Records to use:
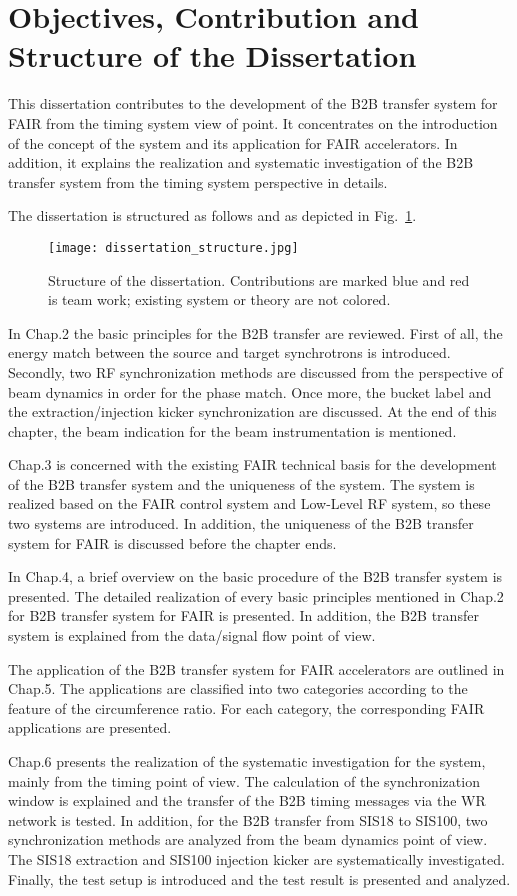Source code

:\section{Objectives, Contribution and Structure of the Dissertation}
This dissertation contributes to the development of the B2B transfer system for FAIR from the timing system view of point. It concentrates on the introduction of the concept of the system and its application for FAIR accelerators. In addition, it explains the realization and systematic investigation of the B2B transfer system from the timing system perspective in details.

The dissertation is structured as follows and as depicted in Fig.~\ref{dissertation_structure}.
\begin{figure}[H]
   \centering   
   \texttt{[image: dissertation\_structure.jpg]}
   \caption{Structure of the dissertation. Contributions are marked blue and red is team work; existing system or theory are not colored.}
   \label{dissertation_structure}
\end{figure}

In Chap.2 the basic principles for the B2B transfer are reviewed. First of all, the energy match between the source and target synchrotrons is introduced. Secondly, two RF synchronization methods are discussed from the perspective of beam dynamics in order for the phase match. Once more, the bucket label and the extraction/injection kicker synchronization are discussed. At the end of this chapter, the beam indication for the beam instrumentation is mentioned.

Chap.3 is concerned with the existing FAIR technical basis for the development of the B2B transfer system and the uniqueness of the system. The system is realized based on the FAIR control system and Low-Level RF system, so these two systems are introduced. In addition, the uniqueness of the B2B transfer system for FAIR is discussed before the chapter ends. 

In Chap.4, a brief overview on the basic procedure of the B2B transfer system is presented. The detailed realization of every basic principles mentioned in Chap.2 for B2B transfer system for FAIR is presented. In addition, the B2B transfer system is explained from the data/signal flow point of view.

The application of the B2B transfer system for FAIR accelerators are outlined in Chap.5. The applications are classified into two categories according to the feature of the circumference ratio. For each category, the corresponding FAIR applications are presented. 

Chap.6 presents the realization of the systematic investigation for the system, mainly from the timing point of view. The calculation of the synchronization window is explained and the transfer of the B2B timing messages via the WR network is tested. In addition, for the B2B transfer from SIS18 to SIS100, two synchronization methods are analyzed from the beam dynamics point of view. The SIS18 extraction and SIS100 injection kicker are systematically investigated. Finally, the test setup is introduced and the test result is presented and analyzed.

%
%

What you need to do:
Find the word "realization" in the entries and show each line where it is found.

Answer section:
This dissertation contributes to the development of the B2B transfer system for FAIR from the timing system view of point. It concentrates on the introduction of the concept of the system and its application for FAIR accelerators. In addition, it explains the realization and systematic investigation of the B2B transfer system from the timing system perspective in details.
In Chap.4, a brief overview on the basic procedure of the B2B transfer system is presented. The detailed realization of every basic principles mentioned in Chap.2 for B2B transfer system for FAIR is presented. In addition, the B2B transfer system is explained from the data/signal flow point of view.
Chap.6 presents the realization of the systematic investigation for the system, mainly from the timing point of view. The calculation of the synchronization window is explained and the transfer of the B2B timing messages via the WR network is tested. In addition, for the B2B transfer from SIS18 to SIS100, two synchronization methods are analyzed from the beam dynamics point of view. The SIS18 extraction and SIS100 injection kicker are systematically investigated. Finally, the test setup is introduced and the test result is presented and analyzed.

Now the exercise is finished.